California also allows a person who claims to have no fixed address to register just about anywhere in the jurisdiction in which they want to vote – a street corner, a shelter, city hall. They can have their voting materials mailed to a PO Box. Without very strict oversight, these policies allow non-citizens to vote at addresses all over the state. That is fraud.
I’m sorry Pollyanna, but some people are bad and they lie. And people can also be stupid and not good at their jobs. It’s just too easy for the overseers to be crooked or incompetent, it’s a system that is set up for election fraud.
The conservatives at the federal legislature think mail-in ballots are ripe for fraud. They are accusing liberal California election officials using mail-in ballots as an excuse to hold up the count while they manufacture more ballots in their favor. Is that my fault?
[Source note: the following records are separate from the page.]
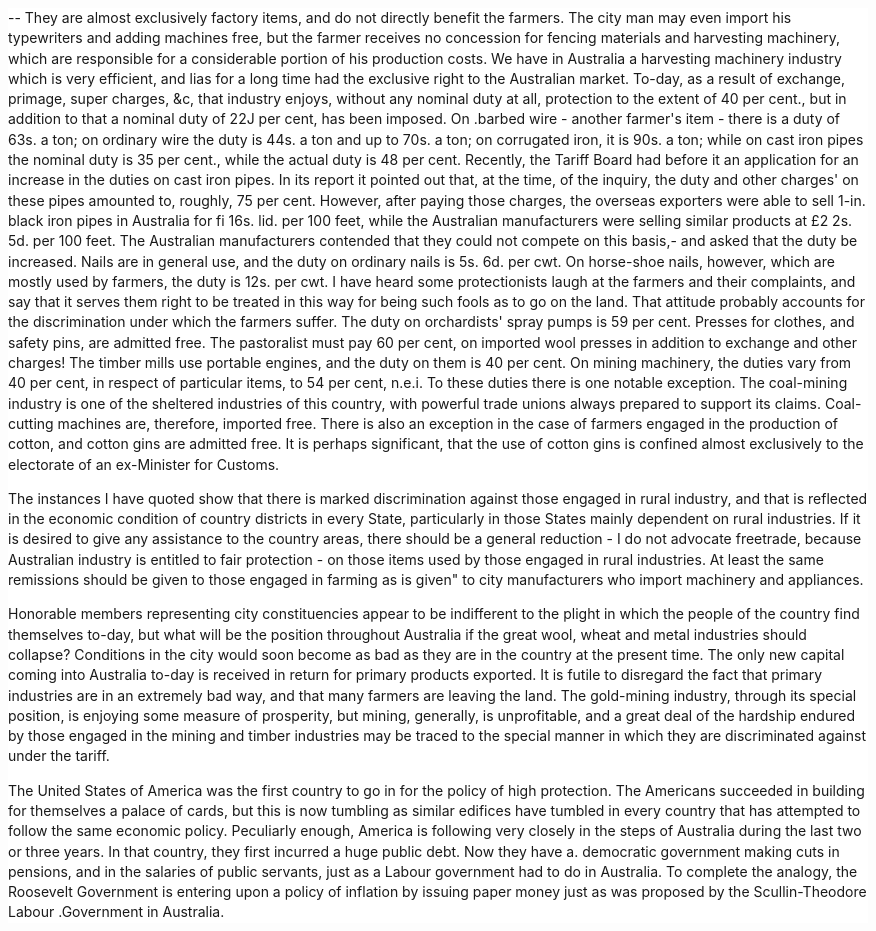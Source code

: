 -- They are almost exclusively factory items, and do not directly benefit the farmers. The city man may even import his typewriters and adding machines free, but the farmer receives no concession for fencing materials and harvesting machinery, which are responsible for a considerable portion of his production costs. We have in Australia a harvesting machinery industry which is very efficient, and lias for a long time had the exclusive right to the Australian market. To-day, as a result of exchange, primage, super charges, &amp;c, that industry enjoys, without any nominal duty at all, protection to the  extent  of 40 per cent., but in addition to that a nominal duty of 22J per cent, has been imposed. On .barbed wire - another farmer's item - there is a duty of 63s. a ton; on ordinary wire the duty is 44s. a ton and up to 70s. a ton; on corrugated iron, it is 90s. a ton; while on cast iron pipes the nominal duty is 35 per cent., while the actual duty is 48 per cent. Recently, the Tariff Board had before it an application for an increase in the duties on cast iron pipes. In its report it pointed out that, at the time, of the inquiry, the duty and other charges' on these pipes amounted to, roughly, 75 per cent. However, after paying those charges, the overseas exporters were able to sell 1-in. black iron pipes in Australia for fi 16s. lid. per 100 feet, while the Australian manufacturers were selling similar products at £2 2s. 5d. per 100 feet. The Australian manufacturers contended that they could not compete on this basis,- and asked that the duty be increased. Nails are in general use, and the duty on ordinary nails is 5s. 6d. per cwt. On horse-shoe nails, however, which are mostly used by farmers, the duty is 12s. per cwt. I have heard  some  protectionists laugh at the farmers and their complaints, and say that it serves them right to be treated in this way for being such fools as to go on the land. That attitude probably accounts for the discrimination under which the farmers suffer. The duty on orchardists' spray pumps is 59 per cent. Presses for clothes, and safety pins, are admitted free. The pastoralist must pay 60 per cent, on imported wool presses in addition to exchange and other charges! The timber mills use portable engines, and the duty on them is 40 per cent. On mining machinery, the duties vary from 40 per cent, in respect of particular items, to 54 per cent, n.e.i. To these duties there is one notable exception. The coal-mining industry is one of the sheltered industries of this country, with powerful trade unions always prepared to support its claims. Coal-cutting machines are, therefore, imported free. There is also an exception in the case of farmers engaged in the production of cotton, and cotton gins are admitted free. It is perhaps significant, that the use of cotton gins is confined almost exclusively to the electorate of an ex-Minister for Customs. 

The instances I have quoted show that there is marked discrimination against those engaged in rural industry, and that is reflected in the economic condition of country districts in every State, particularly in those States mainly dependent on rural industries. If it is desired to give any assistance to the country areas, there should be a general reduction - I do not advocate freetrade, because Australian industry is entitled to fair protection - on those items used by those engaged in rural industries. At least the same remissions should be given to those engaged in farming as is given" to city manufacturers who import machinery and appliances. 

Honorable members representing city constituencies appear to be indifferent to the plight in which the people of the country find themselves to-day, but what will be the position throughout Australia if the great wool, wheat and metal industries should collapse? Conditions in the city would soon become as bad as they are in the country at the present time. The only new capital coming into Australia to-day is received in return for primary products exported. It is futile to disregard the fact that primary industries are in an extremely bad way, and that many farmers are leaving the land. The gold-mining industry, through its special position, is enjoying some measure of prosperity, but mining, generally, is unprofitable, and a great deal of the hardship endured by those engaged in the mining and timber industries may be traced to the special manner in which they are discriminated against under the tariff. 

The United States of America was the first country to go in for the policy of high protection. The Americans succeeded in building for themselves a palace of cards, but this is now tumbling as similar edifices have tumbled in every country that has attempted to follow the same economic policy. Peculiarly enough, America is following very closely in the steps of Australia during the last two or three years. In that country, they first incurred a huge public debt. Now they have a. democratic government making cuts in pensions, and in the salaries of public servants, just as a Labour government had to do in Australia. To complete the analogy, the Roosevelt Government is entering upon a policy of inflation by issuing paper money just as was proposed by the Scullin-Theodore Labour .Government in Australia. 
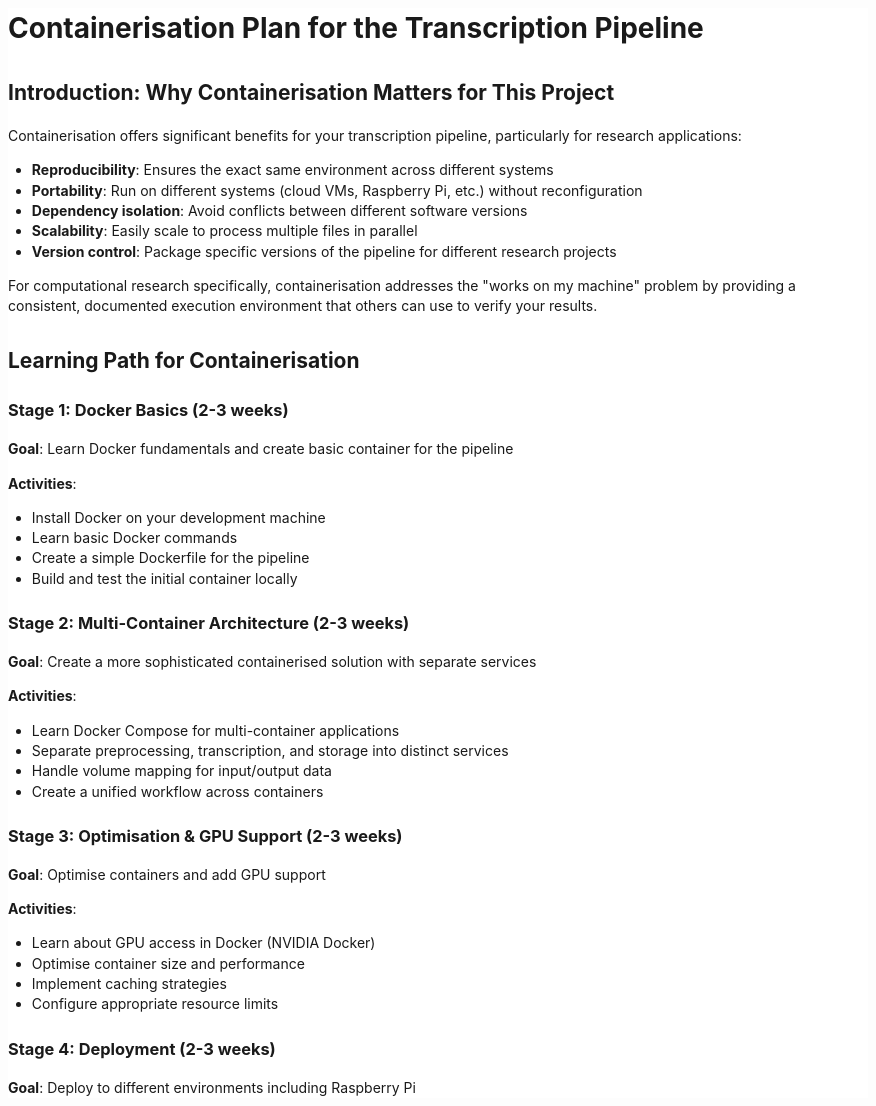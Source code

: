 # Containerisation Plan for the Transcription Pipeline

## Introduction: Why Containerisation Matters for This Project

Containerisation offers significant benefits for your transcription pipeline, particularly for research applications:

- **Reproducibility**: Ensures the exact same environment across different systems
- **Portability**: Run on different systems (cloud VMs, Raspberry Pi, etc.) without reconfiguration
- **Dependency isolation**: Avoid conflicts between different software versions
- **Scalability**: Easily scale to process multiple files in parallel
- **Version control**: Package specific versions of the pipeline for different research projects

For computational research specifically, containerisation addresses the "works on my machine" problem by providing a consistent, documented execution environment that others can use to verify your results.

## Learning Path for Containerisation

### Stage 1: Docker Basics (2-3 weeks)
**Goal**: Learn Docker fundamentals and create basic container for the pipeline

**Activities**:
- Install Docker on your development machine
- Learn basic Docker commands
- Create a simple Dockerfile for the pipeline
- Build and test the initial container locally

### Stage 2: Multi-Container Architecture (2-3 weeks)
**Goal**: Create a more sophisticated containerised solution with separate services

**Activities**:
- Learn Docker Compose for multi-container applications
- Separate preprocessing, transcription, and storage into distinct services
- Handle volume mapping for input/output data
- Create a unified workflow across containers

### Stage 3: Optimisation & GPU Support (2-3 weeks)
**Goal**: Optimise containers and add GPU support

**Activities**:
- Learn about GPU access in Docker (NVIDIA Docker)
- Optimise container size and performance
- Implement caching strategies
- Configure appropriate resource limits

### Stage 4: Deployment (2-3 weeks)
**Goal**: Deploy to different environments including Raspberry Pi
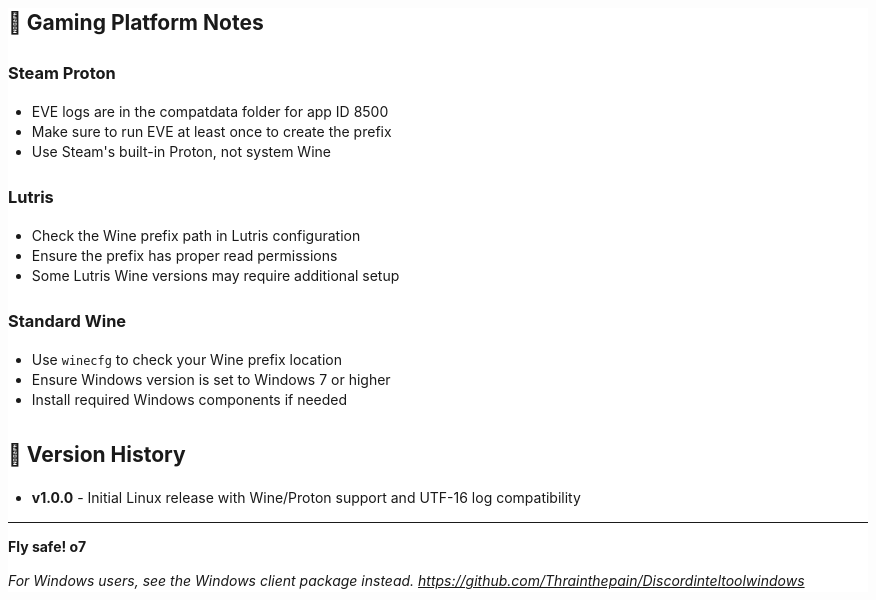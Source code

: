 ## 📝 Gaming Platform Notes

### Steam Proton
- EVE logs are in the compatdata folder for app ID 8500
- Make sure to run EVE at least once to create the prefix
- Use Steam's built-in Proton, not system Wine

### Lutris
- Check the Wine prefix path in Lutris configuration
- Ensure the prefix has proper read permissions
- Some Lutris Wine versions may require additional setup

### Standard Wine
- Use `winecfg` to check your Wine prefix location
- Ensure Windows version is set to Windows 7 or higher
- Install required Windows components if needed

## 📝 Version History

- **v1.0.0** - Initial Linux release with Wine/Proton support and UTF-16 log compatibility

---

**Fly safe! o7**

*For Windows users, see the Windows client package instead. https://github.com/Thrainthepain/Discordinteltoolwindows*

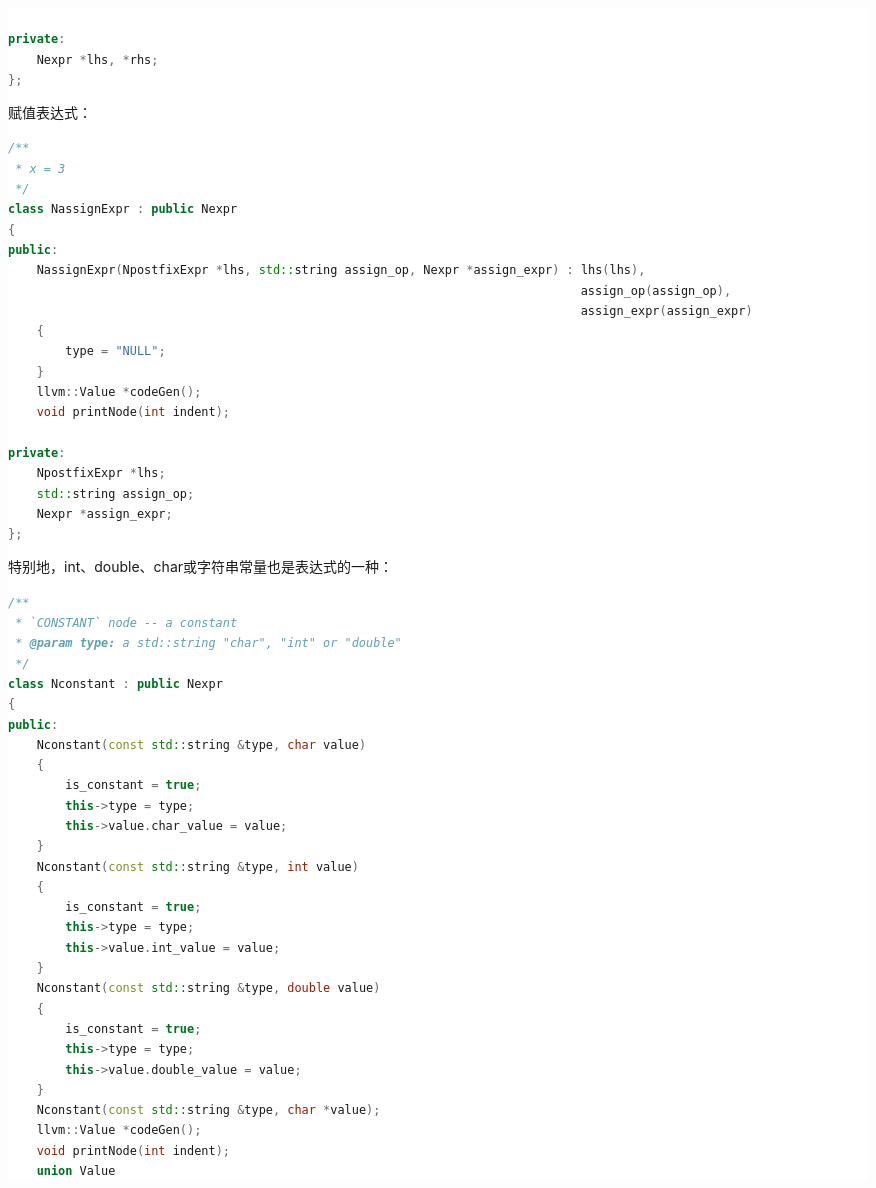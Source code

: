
 ```c++

private:
    Nexpr *lhs, *rhs;
};
```

赋值表达式：

```c++
/**
 * x = 3
 */
class NassignExpr : public Nexpr
{
public:
    NassignExpr(NpostfixExpr *lhs, std::string assign_op, Nexpr *assign_expr) : lhs(lhs),
                                                                                assign_op(assign_op),
                                                                                assign_expr(assign_expr)
    {
        type = "NULL";
    }
    llvm::Value *codeGen();
    void printNode(int indent);

private:
    NpostfixExpr *lhs;
    std::string assign_op;
    Nexpr *assign_expr;
};
```

特别地，int、double、char或字符串常量也是表达式的一种：

```c++
/**
 * `CONSTANT` node -- a constant
 * @param type: a std::string "char", "int" or "double"
 */
class Nconstant : public Nexpr
{
public:
    Nconstant(const std::string &type, char value)
    {
        is_constant = true;
        this->type = type;
        this->value.char_value = value;
    }
    Nconstant(const std::string &type, int value)
    {
        is_constant = true;
        this->type = type;
        this->value.int_value = value;
    }
    Nconstant(const std::string &type, double value)
    {
        is_constant = true;
        this->type = type;
        this->value.double_value = value;
    }
    Nconstant(const std::string &type, char *value);
    llvm::Value *codeGen();
    void printNode(int indent);
    union Value
```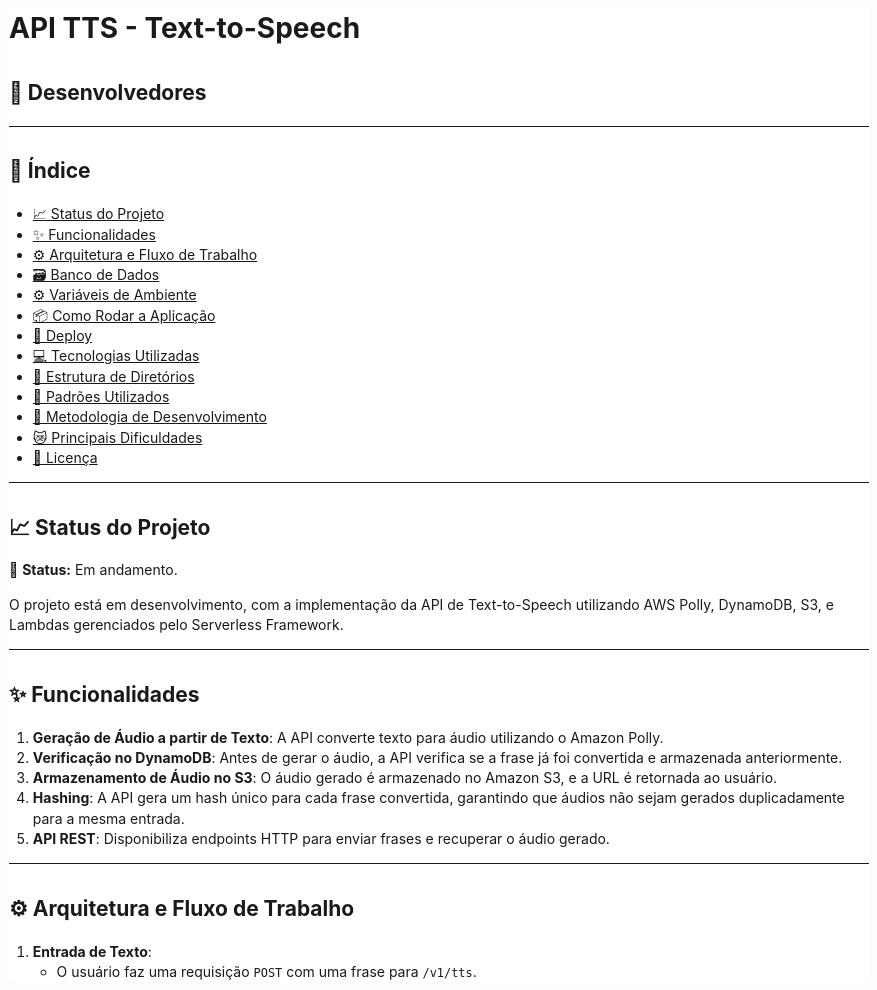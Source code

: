 # **API TTS - Text-to-Speech**

## **👥 Desenvolvedores**


---

## **📑 Índice**
- [📈 Status do Projeto](#-status-do-projeto)
- [✨ Funcionalidades](#-funcionalidades)
- [⚙️ Arquitetura e Fluxo de Trabalho](#-arquitetura-e-fluxo-de-trabalho)
- [🗃️ Banco de Dados](#-banco-de-dados)
- [⚙️ Variáveis de Ambiente](#-variáveis-de-ambiente)
- [📦 Como Rodar a Aplicação](#-como-rodar-a-aplicação)
- [🚀 Deploy](#-deploy)
- [💻 Tecnologias Utilizadas](#-tecnologias-utilizadas)
- [📂 Estrutura de Diretórios](#-estrutura-de-diretórios)
- [📐 Padrões Utilizados](#-padrões-utilizados)
- [📅 Metodologia de Desenvolvimento](#-metodologia-de-desenvolvimento)
- [😿 Principais Dificuldades](#-principais-dificuldades)
- [📝 Licença](#-licença)

---

## **📈 Status do Projeto**
🚀 **Status:** Em andamento.

O projeto está em desenvolvimento, com a implementação da API de Text-to-Speech utilizando AWS Polly, DynamoDB, S3, e Lambdas gerenciados pelo Serverless Framework.

---

## **✨ Funcionalidades**
1. **Geração de Áudio a partir de Texto**: A API converte texto para áudio utilizando o Amazon Polly.
2. **Verificação no DynamoDB**: Antes de gerar o áudio, a API verifica se a frase já foi convertida e armazenada anteriormente.
3. **Armazenamento de Áudio no S3**: O áudio gerado é armazenado no Amazon S3, e a URL é retornada ao usuário.
4. **Hashing**: A API gera um hash único para cada frase convertida, garantindo que áudios não sejam gerados duplicadamente para a mesma entrada.
5. **API REST**: Disponibiliza endpoints HTTP para enviar frases e recuperar o áudio gerado.

---

## **⚙️ Arquitetura e Fluxo de Trabalho**

1. **Entrada de Texto**:
   - O usuário faz uma requisição `POST` com uma frase para `/v1/tts`.
   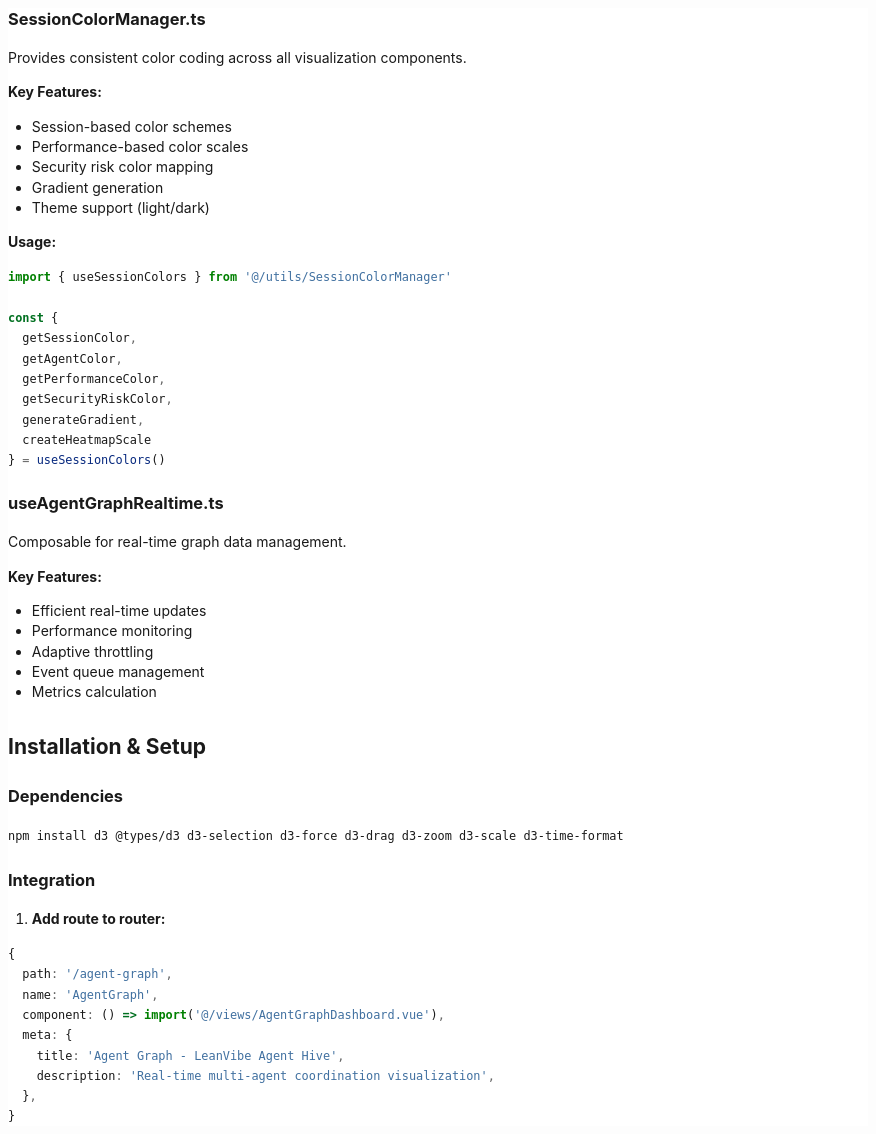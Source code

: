 ### SessionColorManager.ts

Provides consistent color coding across all visualization components.

**Key Features:**
- Session-based color schemes
- Performance-based color scales
- Security risk color mapping
- Gradient generation
- Theme support (light/dark)

**Usage:**
```typescript
import { useSessionColors } from '@/utils/SessionColorManager'

const {
  getSessionColor,
  getAgentColor,
  getPerformanceColor,
  getSecurityRiskColor,
  generateGradient,
  createHeatmapScale
} = useSessionColors()
```

### useAgentGraphRealtime.ts

Composable for real-time graph data management.

**Key Features:**
- Efficient real-time updates
- Performance monitoring
- Adaptive throttling
- Event queue management
- Metrics calculation

## Installation & Setup

### Dependencies

```bash
npm install d3 @types/d3 d3-selection d3-force d3-drag d3-zoom d3-scale d3-time-format
```

### Integration

1. **Add route to router:**
```typescript
{
  path: '/agent-graph',
  name: 'AgentGraph',
  component: () => import('@/views/AgentGraphDashboard.vue'),
  meta: {
    title: 'Agent Graph - LeanVibe Agent Hive',
    description: 'Real-time multi-agent coordination visualization',
  },
}
```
I mailed my ballot in and received a receipt via email on May 16. But the election office was not allowed to count it until election day.
I like mail in ballots and I think it would be easy to make sure they don’t hold up the election process. It is a fact that we have a lot of ballots here in California, it takes a long time to count millions of ballots. So we need a law that says the ballot has to be received, not just postmarked, on election day. And county clerks always complain about staff shortages. Maybe the feds could help us out with teams of official, impartial, trained ballot handlers.
The registration process should be the same whether or not a voter requests a mail-in ballot – you should have to present identification with your picture and street address when you register and sign your form with the same signature that’s on your ID. This could be done at the post office, the DMV, and other state and federal offices that serve the public. But it should be done in person, and it should be good as long as you have that valid ID. But then my mail-in ballot should be good with my signature as long as my ID is valid.
I don’t need the results overnight, I want them to be accurate. I think we need more federal oversight to achieve that.